- **PROMPT**: Show each line of the listing in which the word "from" occurs.

- **EXTRACTED MATERIAL**:
+ + + + + + +

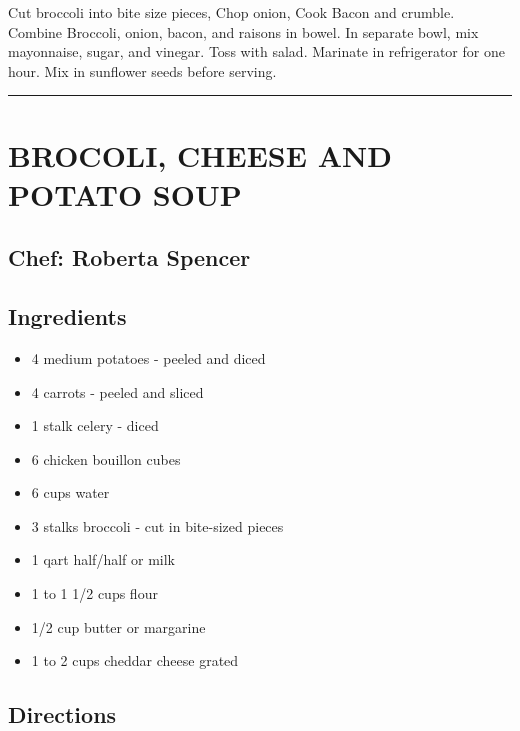 \documentclass[
]{book}
\providecommand{\tightlist}{%
  \setlength{\itemsep}{0pt}\setlength{\parskip}{0pt}}
\begin{document}
Cut broccoli into bite size pieces, Chop onion, Cook Bacon and crumble.
Combine Broccoli, onion, bacon, and raisons in bowel.
In separate bowl, mix mayonnaise, sugar, and vinegar. Toss with salad.
Marinate in refrigerator for one hour.
Mix in sunflower seeds before serving.

\begin{center}\rule{0.5\linewidth}{0.5pt}\end{center}

\hypertarget{brocoli-cheese-and-potato-soup}{%
\section*{BROCOLI, CHEESE AND POTATO SOUP}\label{brocoli-cheese-and-potato-soup}}


\hypertarget{chef-roberta-spencer-1}{%
\subsection*{Chef: Roberta Spencer}\label{chef-roberta-spencer-1}}


\hypertarget{ingredients-15}{%
\subsection*{Ingredients}\label{ingredients-15}}


\begin{itemize}
\tightlist
\item
  4 medium potatoes - peeled and diced
\item
  4 carrots - peeled and sliced
\item
  1 stalk celery - diced
\item
  6 chicken bouillon cubes
\item
  6 cups water
\item
  3 stalks broccoli - cut in bite-sized pieces
\item
  1 qart half/half or milk
\item
  1 to 1 1/2 cups flour
\item
  1/2 cup butter or margarine
\item
  1 to 2 cups cheddar cheese grated
\end{itemize}

\hypertarget{directions-15}{%
\subsection*{Directions}\label{directions-15}}
\end{document}
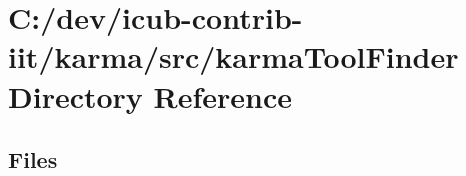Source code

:\section{C\+:/dev/icub-\/contrib-\/iit/karma/src/karma\+Tool\+Finder Directory Reference}
\label{dir_29c9db2f94dd348f3d685c9fccd668c5}
\subsection*{Files}
\begin{DoxyCompactItemize}
\end{DoxyCompactItemize}
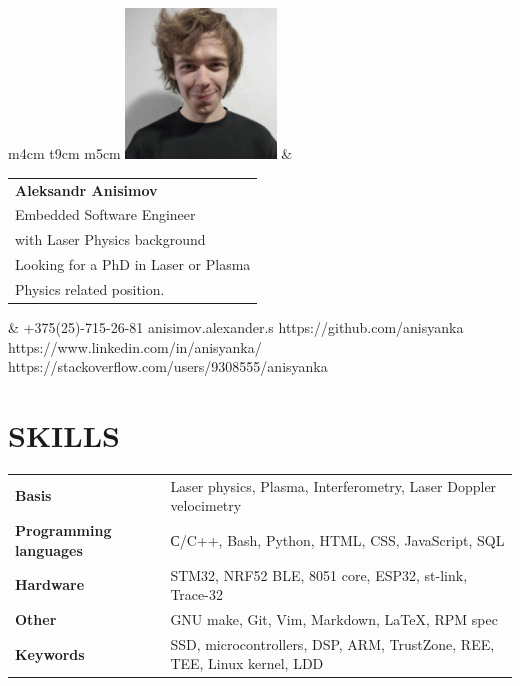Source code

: \documentclass{anisyan-resume}
\begin{document}
	\begin{tabular}{ m{4cm} t{9cm} m{5cm} }
		\includegraphics[width=4cm, height=4cm]{avatar1.jpg}
		&
		\begin{tabular}{ m{9cm} }
			\textbf{\Huge Aleksandr Anisimov} \\
			\Large {Embedded Software Engineer} \\
			\Large {with Laser Physics background} \\
			\vspace{1cm}
			\large{Looking for a PhD in Laser or Plasma} \\
			\large{Physics related position.}
		\end{tabular}
		&
		 					{+375(25)-715-26-81}
		 					{anisimov.alexander.s}
		 					{https://github.com/anisyanka}
		 					{https://www.linkedin.com/in/anisyanka/}
		 					{https://stackoverflow.com/users/9308555/anisyanka}
	\end{tabular}

	\vspace{5pt}
	\section{\textbf{SKILLS}}
	\vspace{5pt}
	\def\arraystretch{1.2}
	\begin{tabular}{ >{\quad}l p{12.5cm} }
		\normalsize\textbf{Basis} & \normalsize{Laser physics, Plasma, Interferometry, Laser Doppler velocimetry} \\
		\normalsize\textbf{Programming languages} & \normalsize{С/C++, Bash, Python, HTML, CSS, JavaScript, SQL} \\
		\normalsize\textbf{Hardware} & \normalsize{STM32, NRF52 BLE, 8051 core, ESP32, st-link, Trace-32} \\
		\normalsize\textbf{Other} & \normalsize{GNU make, Git, Vim, Markdown, \LaTeX, RPM spec} \\
		\normalsize\textbf{Keywords} & \normalsize{SSD, microcontrollers, DSP, ARM, TrustZone, REE, TEE, Linux kernel, LDD} \\
	\end{tabular}
\end{document}
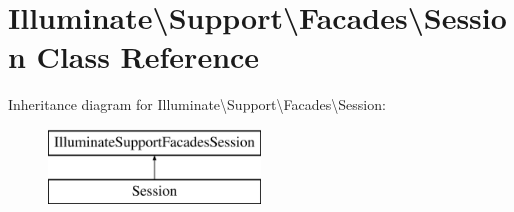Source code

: \hypertarget{class_illuminate_1_1_support_1_1_facades_1_1_session}{}\section{Illuminate\textbackslash{}Support\textbackslash{}Facades\textbackslash{}Session Class Reference}
\label{class_illuminate_1_1_support_1_1_facades_1_1_session}
Inheritance diagram for Illuminate\textbackslash{}Support\textbackslash{}Facades\textbackslash{}Session\+:\begin{figure}[H]
\begin{center}
\leavevmode
\includegraphics[height=2.000000cm]{class_illuminate_1_1_support_1_1_facades_1_1_session}
\end{center}
\end{figure}
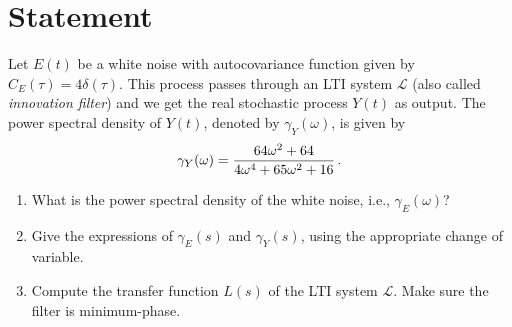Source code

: \documentclass[11pt]{article}
\newcommand{\cov}{C}
\begin{document}
\section{Statement}
Let \(E(t)\) be a white noise with autocovariance function given by \(\cov_E(\tau) = 4 \delta(\tau)\).
This process passes through an LTI system \(\mathcal{L}\) (also called \emph{innovation filter}) and we get the real stochastic process \(Y(t)\) as output.
The power spectral density of \(Y(t)\), denoted by \(\gamma_Y(\omega)\), is given by
\begin{equation}
\gamma_Y(\omega) = \frac{64 \omega^2 + 64}{4 \omega^4 + 65 \omega^2 + 16}\,.\notag
\end{equation}

\begin{enumerate}
	\item What is the power spectral density of the white noise, i.e., \(\gamma_E(\omega)\)?
	\item Give the expressions of \(\gamma_E(s)\) and \(\gamma_Y(s)\), using the appropriate change of variable.
	\item Compute the transfer function \(L(s)\) of the LTI system \(\mathcal{L}\).
	Make sure the filter is minimum-phase.
\end{enumerate}
\end{document}
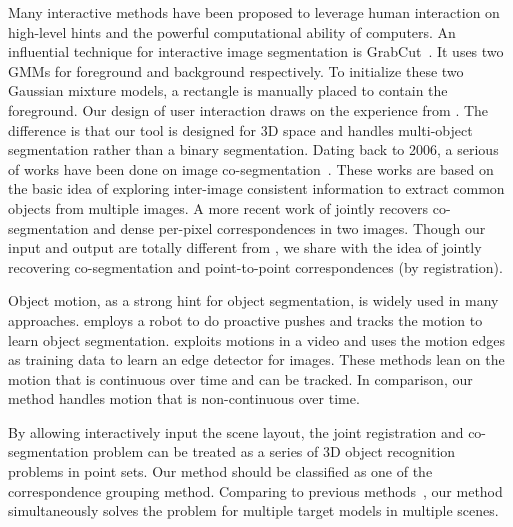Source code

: \noindent Many interactive methods have been proposed to leverage human interaction on high-level hints and the powerful computational ability of computers.
%
An influential technique for interactive image segmentation is GrabCut~\cite{grabcut}. 
It uses two GMMs for foreground and background respectively. 
To initialize these two Gaussian mixture models, a rectangle is manually placed to contain the foreground. 
Our design of user interaction draws on the experience from \cite{grabcut}. 
%
The difference is that our tool is designed for 3D space and handles multi-object segmentation rather than a binary segmentation. 
%
Dating back to 2006, a serious of works have been done on image co-segmentation~\cite{COSEG}.
These works are based on the basic idea of exploring inter-image consistent information to extract common objects from multiple images.
%
A more recent work of \cite{Taniai_2016_CVPR} jointly recovers co-segmentation and dense per-pixel correspondences in two images. 
Though our input and output are totally different from \cite{Taniai_2016_CVPR}, we share with \cite{Taniai_2016_CVPR} the idea of jointly recovering co-segmentation and point-to-point correspondences (by registration).

Object motion, as a strong hint for object segmentation, is widely used in many approaches.
\cite{Xu:2015:ACS:2816795.2818075} employs a robot to do proactive pushes and tracks the motion to learn object segmentation. 
\cite{unsupervisededge} exploits motions in a video and uses the motion edges as training data to learn an edge detector for images.
These methods lean on the motion that is continuous over time and can be tracked. 
In comparison, our method handles motion that is non-continuous over time.

By allowing interactively input the scene layout, the joint registration and co-segmentation problem can be treated as a series of 3D object recognition problems in point sets. 
%
Our method should be classified as one of the correspondence grouping method. 
Comparing to previous methods~\cite{hough,LOF}, our method simultaneously solves the problem for multiple target models in multiple scenes.
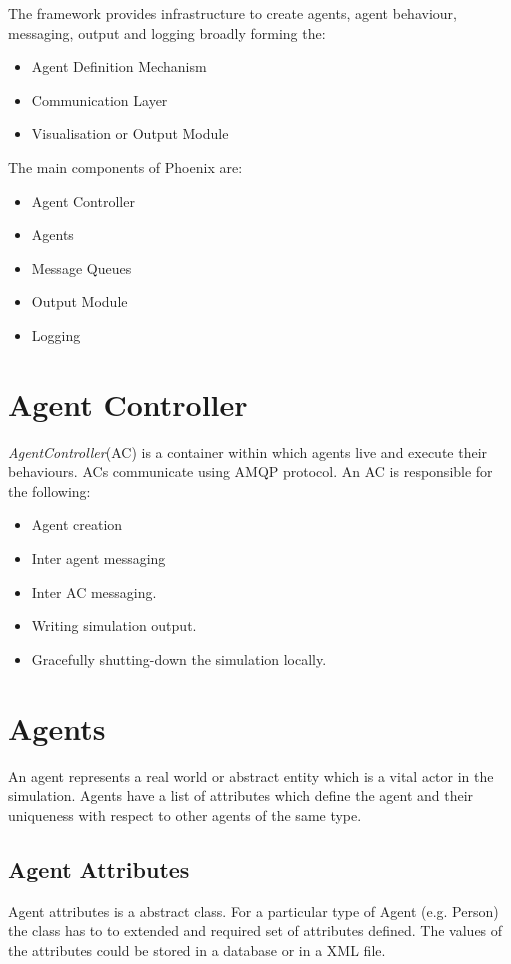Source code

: The framework provides infrastructure to create agents, agent
behaviour, messaging, output and logging broadly forming the:

\begin{itemize}
\item Agent Definition Mechanism
\item Communication Layer
\item Visualisation or Output Module
\end{itemize}

The main components of Phoenix are:
\begin{itemize}
\item Agent Controller
\item Agents
\item Message Queues
\item Output Module
\item Logging
\end{itemize}

\section{Agent Controller}
\textit{AgentController}(AC) is a container within which agents live
and execute their behaviours. ACs communicate using AMQP protocol. An
AC is responsible for the following:

\begin{itemize}
\item Agent creation
\item Inter agent messaging
\item Inter AC messaging.
\item Writing simulation output.
\item Gracefully shutting-down the simulation locally. 
\end{itemize}

\section{Agents}
An agent represents a real world or abstract entity which is a vital
actor in the simulation. Agents have a list of attributes which define
the agent and their uniqueness with respect to other agents of the
same type.

\subsection{ Agent Attributes }
Agent attributes is a abstract class. For a particular type of Agent
(e.g. Person) the class has to to extended and required set of
attributes defined. The values of the attributes could be stored in a
database or in a XML file.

+ + + + + + +

- **OUTPUT OF THE TASK**:
Our design of user interaction draws on the experience from \cite{grabcut}. 
These works are based on the basic idea of exploring inter-image consistent information to extract common objects from multiple images.
Though our input and output are totally different from \cite{Taniai_2016_CVPR}, we share with \cite{Taniai_2016_CVPR} the idea of jointly recovering co-segmentation and point-to-point correspondences (by registration).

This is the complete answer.